Provided records START
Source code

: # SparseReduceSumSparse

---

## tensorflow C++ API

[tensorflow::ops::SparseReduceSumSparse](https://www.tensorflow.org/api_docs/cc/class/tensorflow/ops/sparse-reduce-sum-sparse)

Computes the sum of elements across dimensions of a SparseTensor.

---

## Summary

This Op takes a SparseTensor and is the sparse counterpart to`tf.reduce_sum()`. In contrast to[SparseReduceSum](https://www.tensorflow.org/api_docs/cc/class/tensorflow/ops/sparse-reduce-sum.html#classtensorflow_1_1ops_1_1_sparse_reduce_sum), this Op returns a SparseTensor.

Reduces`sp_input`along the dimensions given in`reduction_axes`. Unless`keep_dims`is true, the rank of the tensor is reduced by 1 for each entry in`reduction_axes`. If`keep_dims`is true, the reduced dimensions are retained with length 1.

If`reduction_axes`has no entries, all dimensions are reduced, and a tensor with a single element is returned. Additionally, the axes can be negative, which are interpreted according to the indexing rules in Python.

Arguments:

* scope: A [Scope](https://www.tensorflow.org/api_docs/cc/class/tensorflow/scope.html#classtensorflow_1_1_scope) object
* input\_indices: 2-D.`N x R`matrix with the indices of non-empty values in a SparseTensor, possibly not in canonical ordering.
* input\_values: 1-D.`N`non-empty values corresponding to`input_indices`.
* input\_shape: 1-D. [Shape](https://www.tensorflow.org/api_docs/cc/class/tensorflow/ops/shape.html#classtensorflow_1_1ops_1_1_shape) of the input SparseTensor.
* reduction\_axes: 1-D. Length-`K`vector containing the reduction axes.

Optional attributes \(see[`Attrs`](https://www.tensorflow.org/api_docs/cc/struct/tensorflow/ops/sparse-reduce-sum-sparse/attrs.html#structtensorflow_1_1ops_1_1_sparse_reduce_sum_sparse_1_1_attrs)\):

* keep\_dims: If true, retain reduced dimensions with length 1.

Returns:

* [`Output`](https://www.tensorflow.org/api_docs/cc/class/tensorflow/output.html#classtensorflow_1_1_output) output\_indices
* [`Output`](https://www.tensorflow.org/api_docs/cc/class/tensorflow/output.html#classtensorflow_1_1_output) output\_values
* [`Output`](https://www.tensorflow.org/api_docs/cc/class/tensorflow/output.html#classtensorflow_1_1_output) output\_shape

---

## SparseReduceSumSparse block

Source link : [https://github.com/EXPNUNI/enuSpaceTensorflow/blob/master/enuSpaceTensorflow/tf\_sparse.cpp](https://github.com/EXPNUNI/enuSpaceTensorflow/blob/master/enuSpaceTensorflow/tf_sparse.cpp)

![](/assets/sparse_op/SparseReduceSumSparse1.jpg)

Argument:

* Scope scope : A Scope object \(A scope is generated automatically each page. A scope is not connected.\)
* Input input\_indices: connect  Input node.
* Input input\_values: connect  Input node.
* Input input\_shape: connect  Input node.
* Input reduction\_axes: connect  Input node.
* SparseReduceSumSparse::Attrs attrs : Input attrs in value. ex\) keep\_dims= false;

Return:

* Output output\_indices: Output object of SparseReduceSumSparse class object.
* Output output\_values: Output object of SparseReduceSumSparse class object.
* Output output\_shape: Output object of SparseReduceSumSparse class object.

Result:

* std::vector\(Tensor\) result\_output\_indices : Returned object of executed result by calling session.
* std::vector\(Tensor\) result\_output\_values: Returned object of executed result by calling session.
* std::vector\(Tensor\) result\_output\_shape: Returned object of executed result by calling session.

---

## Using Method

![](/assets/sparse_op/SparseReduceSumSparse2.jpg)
Provided records END
* Task to carry out *
Whenever a line in the data holds "Source", copy that line.

* Solution to this exercise *
Source code
Source link : [https://github.com/EXPNUNI/enuSpaceTensorflow/blob/master/enuSpaceTensorflow/tf\_sparse.cpp](https://github.com/EXPNUNI/enuSpaceTensorflow/blob/master/enuSpaceTensorflow/tf_sparse.cpp)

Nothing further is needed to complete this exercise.